Climate shelters can be indoors, including libraries, museums and civic centres, or outdoors, such as parks and gardens. They are especially aimed at people who are vulnerable to heat or cold, including babies and senior citizens, as well as low-income individuals or those suffering from chronic illnesses.

Museums against climate change

Climate shelters are not just a vital resource for the population’s health and well-being, they are also an opportunity for local institutions to show their commitment to city residents and society in general. In this regard, three Barcelona museums stand out: the CCCB, the MACBA and the Disseny Hub have embraced this initiative as part of their involvement with sustainable development, which they’ve also demonstrated by earning the Biosphere seal.

The CCCB (Barcelona Centre for Contemporary Culture) is promoting a new sustainable culture that takes into account the ongoing climate emergency. That’s why it takes part in various programmes that improve environmental quality, establishes annual measures to reduce its GHG emissions and makes a constant effort to integrate sustainability into all areas of its work, beyond the regulatory requirements.
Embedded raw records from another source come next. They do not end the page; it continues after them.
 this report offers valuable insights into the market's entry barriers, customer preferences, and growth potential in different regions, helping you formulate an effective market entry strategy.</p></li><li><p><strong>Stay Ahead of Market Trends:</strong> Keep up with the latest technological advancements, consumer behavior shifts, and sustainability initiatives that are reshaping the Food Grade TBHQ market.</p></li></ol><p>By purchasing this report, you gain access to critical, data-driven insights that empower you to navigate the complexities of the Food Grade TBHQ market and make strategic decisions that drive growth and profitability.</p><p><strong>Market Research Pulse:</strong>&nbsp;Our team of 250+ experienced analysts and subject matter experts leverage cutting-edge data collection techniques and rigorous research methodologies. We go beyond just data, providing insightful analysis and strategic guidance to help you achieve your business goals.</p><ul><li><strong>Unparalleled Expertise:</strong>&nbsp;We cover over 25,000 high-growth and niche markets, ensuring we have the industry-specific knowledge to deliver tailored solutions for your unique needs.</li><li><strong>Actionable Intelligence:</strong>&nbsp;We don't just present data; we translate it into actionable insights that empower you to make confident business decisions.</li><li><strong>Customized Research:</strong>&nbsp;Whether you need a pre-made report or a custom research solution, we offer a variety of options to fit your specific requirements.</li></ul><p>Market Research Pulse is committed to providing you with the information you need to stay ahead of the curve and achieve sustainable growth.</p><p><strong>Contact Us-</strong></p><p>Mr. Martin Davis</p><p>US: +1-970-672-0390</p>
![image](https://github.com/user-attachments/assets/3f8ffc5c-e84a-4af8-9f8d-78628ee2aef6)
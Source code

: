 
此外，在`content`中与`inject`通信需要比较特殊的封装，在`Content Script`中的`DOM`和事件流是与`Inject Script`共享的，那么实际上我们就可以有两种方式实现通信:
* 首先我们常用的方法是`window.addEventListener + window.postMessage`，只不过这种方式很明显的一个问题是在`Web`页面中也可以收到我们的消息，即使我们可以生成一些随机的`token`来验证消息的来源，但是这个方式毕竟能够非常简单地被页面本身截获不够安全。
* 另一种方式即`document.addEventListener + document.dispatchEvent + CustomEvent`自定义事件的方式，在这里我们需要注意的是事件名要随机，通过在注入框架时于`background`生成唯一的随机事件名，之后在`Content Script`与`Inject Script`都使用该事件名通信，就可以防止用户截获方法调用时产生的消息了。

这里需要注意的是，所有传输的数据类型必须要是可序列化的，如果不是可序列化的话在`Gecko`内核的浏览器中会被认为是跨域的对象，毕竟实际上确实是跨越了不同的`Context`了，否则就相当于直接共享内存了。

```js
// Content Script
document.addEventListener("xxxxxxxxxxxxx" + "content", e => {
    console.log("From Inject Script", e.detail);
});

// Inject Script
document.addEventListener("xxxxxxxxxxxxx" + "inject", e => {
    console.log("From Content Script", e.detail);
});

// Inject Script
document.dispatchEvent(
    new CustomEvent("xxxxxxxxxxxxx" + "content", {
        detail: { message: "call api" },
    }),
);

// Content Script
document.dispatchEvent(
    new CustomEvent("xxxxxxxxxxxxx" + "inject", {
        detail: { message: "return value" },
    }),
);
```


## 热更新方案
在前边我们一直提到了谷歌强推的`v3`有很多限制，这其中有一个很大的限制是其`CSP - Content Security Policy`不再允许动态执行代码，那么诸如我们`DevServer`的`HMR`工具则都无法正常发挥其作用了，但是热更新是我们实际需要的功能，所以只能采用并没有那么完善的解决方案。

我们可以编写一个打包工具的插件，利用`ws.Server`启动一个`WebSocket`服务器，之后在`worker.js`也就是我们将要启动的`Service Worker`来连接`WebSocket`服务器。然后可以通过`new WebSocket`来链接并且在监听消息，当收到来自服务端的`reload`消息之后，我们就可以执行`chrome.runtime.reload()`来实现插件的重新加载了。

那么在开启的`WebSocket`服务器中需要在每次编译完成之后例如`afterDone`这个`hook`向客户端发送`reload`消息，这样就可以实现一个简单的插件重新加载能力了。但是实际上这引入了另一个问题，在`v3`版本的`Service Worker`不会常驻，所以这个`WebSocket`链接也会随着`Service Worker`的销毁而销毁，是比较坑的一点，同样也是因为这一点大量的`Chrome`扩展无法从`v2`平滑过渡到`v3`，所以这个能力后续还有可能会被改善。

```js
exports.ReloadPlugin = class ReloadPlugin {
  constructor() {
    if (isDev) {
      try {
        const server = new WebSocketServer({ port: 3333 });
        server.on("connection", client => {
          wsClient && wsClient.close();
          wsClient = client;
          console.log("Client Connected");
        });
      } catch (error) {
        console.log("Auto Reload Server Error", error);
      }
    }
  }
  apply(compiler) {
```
Since 2017, MACBA (Barcelona Museum of Contemporary Art) has included sustainability as a priority in its work. Aware of its responsibilities, it seeks to provide a comprehensive, global response to the climate issue and it has implemented its own system of environmental management with a wide range of measures aimed at reducing negative impacts on its surrounding area. Initiatives that reflect its commitment include the renovation of technologies, the replacement of polluting elements with more efficient, local alternatives, and extending the useful life of materials by giving them new uses, either within the museum or by collaborating with other city organisations through exchanges.

Furthermore, with the aim of raising awareness, MACBA, like Disseny Hub Barcelona, offers several activities and programmes linked to the environment. A leader in the world of design, the museum stands out for its open, experimental approach to promoting creativity and innovation, as well as for being a sustainability role model.

Various awards reflect the Disseny Hub’s excellence in responsible, environmentally friendly management and its efforts to achieve the highest environmental quality. In particular, it is interesting to see how it incorporates this commitment as part of its artistic programme. For example, the museum introduced initiatives such as collecting and reusing most of the materials used in the Toquem Fusta! [Touch wood!] exhibition, some in subsequent exhibitions and others as a donation to neighbourhood organisations.

In short, the CCCB, the MACBA and the Disseny Hub Barcelona are renowned cultural sites that go above and beyond and have taken on a key role in promoting a more sustainable and resilient Barcelona in regard to the challenges of climate change. Their participation in the Climate Shelter Network, along with taking on commitments such as Biosphere, not only have immediate benefits for the community, but are also crucial in tackling one of the main future challenges facing cities, as well as helping to build a safe, healthy planet for everyone.